Golden Square Fractal#
The code below draws a fractal shape with the color scheme carefully manipulated to make it pretty. See the resulting shape below the code. An explanation follows.
'''
Creates a fractal image using psi, the reciprocal of phi. i.e. phi = (1+sqrt(5))/2 and
psi = 2/(1+sqrt(5)) = (sqrt(5)-1)/2. The code operates in iterations. The nth iteration
produces squares with side length psi^n. The squares are arranged in such a way that
they fill in a phi x phi square.
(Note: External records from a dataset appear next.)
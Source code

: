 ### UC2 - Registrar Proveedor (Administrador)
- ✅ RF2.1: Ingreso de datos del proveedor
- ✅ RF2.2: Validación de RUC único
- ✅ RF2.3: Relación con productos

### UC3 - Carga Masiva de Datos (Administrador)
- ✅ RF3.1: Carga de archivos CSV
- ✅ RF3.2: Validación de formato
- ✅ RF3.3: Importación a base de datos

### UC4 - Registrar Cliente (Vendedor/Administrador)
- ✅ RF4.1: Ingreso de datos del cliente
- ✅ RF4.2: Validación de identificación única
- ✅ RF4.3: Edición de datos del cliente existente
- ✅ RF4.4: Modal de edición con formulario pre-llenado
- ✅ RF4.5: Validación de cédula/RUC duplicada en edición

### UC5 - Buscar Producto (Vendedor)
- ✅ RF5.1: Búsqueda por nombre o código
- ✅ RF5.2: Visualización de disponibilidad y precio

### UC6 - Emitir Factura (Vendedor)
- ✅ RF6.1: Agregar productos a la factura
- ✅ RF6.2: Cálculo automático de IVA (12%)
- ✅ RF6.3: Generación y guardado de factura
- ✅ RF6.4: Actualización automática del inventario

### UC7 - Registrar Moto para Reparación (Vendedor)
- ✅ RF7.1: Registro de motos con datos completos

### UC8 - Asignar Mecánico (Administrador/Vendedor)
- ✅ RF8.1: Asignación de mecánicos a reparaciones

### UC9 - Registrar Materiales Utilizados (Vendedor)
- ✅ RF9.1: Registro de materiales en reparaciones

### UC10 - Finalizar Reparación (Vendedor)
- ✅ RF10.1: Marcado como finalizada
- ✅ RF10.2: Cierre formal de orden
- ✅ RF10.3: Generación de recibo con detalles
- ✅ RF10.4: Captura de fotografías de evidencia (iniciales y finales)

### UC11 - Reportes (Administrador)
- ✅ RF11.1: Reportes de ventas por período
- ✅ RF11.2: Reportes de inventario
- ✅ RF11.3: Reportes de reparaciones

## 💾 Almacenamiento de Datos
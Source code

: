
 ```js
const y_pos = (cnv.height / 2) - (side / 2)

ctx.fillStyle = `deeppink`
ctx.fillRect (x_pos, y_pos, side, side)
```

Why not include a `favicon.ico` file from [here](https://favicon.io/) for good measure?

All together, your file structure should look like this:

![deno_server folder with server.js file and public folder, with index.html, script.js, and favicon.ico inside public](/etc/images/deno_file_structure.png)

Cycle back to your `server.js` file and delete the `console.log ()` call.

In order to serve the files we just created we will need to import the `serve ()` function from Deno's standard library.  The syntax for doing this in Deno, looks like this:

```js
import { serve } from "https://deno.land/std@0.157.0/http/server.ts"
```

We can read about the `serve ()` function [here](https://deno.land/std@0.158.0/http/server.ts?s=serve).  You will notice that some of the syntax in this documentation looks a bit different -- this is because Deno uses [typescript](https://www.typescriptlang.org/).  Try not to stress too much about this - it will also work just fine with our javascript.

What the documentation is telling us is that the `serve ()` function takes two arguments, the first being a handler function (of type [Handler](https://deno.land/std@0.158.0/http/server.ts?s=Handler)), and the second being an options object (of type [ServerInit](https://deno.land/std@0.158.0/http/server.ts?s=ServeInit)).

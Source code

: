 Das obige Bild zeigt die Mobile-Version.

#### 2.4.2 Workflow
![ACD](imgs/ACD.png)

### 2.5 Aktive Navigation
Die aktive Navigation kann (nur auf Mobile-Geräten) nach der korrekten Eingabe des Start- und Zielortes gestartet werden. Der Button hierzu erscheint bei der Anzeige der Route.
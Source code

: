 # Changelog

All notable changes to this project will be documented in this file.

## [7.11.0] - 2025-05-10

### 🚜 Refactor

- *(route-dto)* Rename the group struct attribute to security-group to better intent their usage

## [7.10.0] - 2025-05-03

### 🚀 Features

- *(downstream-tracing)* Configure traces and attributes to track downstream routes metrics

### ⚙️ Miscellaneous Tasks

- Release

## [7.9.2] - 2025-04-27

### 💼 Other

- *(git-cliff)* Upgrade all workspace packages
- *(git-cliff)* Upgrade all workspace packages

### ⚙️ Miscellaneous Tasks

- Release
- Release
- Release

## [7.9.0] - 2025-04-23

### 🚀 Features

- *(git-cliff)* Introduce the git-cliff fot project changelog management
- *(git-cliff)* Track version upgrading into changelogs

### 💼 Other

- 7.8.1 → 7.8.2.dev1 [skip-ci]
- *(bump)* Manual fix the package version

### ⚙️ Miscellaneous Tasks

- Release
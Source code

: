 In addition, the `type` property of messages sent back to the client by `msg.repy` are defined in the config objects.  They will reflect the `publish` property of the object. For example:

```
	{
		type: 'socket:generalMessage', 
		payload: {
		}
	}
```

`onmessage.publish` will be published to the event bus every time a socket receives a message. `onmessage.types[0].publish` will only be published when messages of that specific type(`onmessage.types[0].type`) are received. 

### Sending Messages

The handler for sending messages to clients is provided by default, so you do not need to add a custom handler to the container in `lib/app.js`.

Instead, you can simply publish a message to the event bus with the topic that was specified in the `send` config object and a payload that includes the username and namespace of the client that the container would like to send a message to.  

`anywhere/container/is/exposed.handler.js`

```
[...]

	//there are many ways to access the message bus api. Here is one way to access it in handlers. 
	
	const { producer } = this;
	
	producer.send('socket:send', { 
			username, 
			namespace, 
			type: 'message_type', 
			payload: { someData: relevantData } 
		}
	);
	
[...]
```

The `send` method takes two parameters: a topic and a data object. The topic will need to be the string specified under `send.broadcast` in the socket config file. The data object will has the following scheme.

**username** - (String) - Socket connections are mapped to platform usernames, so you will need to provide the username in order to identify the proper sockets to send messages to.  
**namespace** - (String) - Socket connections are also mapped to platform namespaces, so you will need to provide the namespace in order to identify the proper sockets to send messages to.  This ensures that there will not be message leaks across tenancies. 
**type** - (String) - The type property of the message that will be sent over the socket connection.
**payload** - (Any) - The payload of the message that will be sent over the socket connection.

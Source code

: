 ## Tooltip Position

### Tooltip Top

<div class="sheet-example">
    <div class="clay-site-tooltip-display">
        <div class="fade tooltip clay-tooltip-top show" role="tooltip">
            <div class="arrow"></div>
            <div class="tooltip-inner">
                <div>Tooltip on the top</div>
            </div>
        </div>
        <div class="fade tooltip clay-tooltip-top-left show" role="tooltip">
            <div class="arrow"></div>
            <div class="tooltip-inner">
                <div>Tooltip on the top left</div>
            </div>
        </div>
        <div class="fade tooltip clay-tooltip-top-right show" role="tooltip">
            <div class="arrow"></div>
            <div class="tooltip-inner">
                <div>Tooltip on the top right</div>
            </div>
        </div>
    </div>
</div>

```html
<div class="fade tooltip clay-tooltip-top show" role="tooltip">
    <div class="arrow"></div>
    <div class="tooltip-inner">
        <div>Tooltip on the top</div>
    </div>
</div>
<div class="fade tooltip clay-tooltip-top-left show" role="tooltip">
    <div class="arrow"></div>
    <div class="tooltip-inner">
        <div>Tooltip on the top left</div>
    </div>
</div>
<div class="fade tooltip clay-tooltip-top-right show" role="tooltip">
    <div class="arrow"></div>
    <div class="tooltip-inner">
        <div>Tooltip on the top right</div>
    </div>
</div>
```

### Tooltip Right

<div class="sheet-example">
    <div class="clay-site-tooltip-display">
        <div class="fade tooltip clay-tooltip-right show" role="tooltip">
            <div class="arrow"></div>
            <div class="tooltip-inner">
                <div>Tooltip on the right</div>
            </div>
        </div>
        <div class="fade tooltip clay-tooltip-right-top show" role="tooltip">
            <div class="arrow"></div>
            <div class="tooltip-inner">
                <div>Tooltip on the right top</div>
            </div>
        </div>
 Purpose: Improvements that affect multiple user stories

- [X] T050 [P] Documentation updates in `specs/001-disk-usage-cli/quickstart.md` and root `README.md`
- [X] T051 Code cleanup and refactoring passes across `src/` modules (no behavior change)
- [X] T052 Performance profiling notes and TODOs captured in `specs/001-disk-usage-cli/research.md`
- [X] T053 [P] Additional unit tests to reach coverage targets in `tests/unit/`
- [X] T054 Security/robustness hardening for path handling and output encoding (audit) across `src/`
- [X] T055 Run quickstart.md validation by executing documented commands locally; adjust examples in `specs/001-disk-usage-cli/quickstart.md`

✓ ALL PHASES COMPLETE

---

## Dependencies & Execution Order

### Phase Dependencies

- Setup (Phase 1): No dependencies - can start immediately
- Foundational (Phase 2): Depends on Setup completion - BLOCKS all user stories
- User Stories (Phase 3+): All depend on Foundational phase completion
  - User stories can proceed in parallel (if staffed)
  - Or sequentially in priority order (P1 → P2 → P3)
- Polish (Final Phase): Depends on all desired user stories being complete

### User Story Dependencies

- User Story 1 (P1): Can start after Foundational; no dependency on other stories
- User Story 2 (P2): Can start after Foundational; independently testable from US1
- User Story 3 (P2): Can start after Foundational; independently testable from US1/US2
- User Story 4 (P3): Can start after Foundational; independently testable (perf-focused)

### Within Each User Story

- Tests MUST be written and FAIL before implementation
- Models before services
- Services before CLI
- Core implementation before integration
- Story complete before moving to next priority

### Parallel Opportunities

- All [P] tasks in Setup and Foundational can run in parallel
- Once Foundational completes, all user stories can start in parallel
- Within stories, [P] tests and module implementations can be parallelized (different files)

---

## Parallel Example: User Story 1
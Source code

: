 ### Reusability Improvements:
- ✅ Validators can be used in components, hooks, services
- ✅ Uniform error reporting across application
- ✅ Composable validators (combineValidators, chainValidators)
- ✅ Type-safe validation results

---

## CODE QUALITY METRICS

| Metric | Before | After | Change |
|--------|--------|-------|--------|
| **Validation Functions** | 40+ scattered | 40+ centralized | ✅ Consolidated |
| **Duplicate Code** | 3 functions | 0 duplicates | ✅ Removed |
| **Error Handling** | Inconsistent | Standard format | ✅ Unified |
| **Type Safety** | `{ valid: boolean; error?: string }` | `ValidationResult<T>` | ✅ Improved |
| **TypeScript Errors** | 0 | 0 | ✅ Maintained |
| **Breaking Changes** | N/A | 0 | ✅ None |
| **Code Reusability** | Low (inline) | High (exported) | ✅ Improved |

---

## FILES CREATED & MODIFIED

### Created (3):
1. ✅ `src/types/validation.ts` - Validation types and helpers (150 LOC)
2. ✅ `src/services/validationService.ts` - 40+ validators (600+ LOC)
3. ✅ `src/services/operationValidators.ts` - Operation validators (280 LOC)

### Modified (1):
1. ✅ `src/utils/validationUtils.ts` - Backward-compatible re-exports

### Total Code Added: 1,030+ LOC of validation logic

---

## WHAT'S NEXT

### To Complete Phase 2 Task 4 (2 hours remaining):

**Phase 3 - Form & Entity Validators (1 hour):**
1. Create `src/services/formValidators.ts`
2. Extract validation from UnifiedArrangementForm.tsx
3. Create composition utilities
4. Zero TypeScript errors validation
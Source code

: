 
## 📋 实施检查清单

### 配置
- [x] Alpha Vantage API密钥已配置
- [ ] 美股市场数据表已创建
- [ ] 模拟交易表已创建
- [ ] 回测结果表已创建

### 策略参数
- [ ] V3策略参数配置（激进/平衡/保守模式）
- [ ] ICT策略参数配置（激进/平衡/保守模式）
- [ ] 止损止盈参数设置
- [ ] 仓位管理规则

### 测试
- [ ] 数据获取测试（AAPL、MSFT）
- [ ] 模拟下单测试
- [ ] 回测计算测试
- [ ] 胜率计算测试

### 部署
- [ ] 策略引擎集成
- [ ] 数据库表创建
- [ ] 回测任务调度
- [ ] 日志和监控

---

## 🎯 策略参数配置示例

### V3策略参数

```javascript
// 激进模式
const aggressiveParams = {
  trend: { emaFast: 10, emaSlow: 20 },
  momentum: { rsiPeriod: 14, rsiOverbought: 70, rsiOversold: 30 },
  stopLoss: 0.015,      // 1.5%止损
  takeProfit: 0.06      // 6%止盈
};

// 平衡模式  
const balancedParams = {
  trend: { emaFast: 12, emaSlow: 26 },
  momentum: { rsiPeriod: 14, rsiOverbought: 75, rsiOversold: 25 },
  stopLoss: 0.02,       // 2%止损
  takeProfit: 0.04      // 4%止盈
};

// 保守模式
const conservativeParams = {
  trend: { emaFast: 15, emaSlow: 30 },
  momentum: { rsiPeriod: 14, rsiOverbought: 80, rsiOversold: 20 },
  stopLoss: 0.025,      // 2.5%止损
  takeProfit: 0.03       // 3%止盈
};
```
The squares are colored in a way I thought
looked interesting.
'''
import matplotlib.pyplot as plt
import matplotlib.patches as mpatches
from itertools import chain, combinations
import numpy as np
def CreatePlot(ax, colors, colors2, depth, SECOND_HALF):
phi = (5**.5 + 1)/2 # Golden ratio
psi = 1/phi
sideLength = 1
coords = []
tol = 1e-5
for i in range(0, depth): # for iteration i
tpIncrement = sideLength # Increment to use for updating coordinates
sideLength *= psi
# Update the coords list
if coords: # If the coords list is non-empty, update it.
# After the first interation, each iteration's target points come from adding
# a psi^(n-1) increment to the x cooridates and the y coordinates of the previous
# iteration's points. Thus each point of the previous iteration spawns two points.
# But there will be some redundancy after the first few iterations. So the code
# first adds psi^(n-1) to all the x coordinates, then uses a for loop to add the
# psi^(n-1) increment to the y coordinates one at a time and checks whether the
# point is redundant before adding it to the nextCoords array.
nextCoords = [tuple(map(lambda i, j: i+j, coord, (tpIncrement, 0)))
for coord in coords] # Increment xs
for coord in coords:
testYCoord = tuple(map(lambda i, j: i+j, coord,
(0, tpIncrement))) # Increment y on one coord.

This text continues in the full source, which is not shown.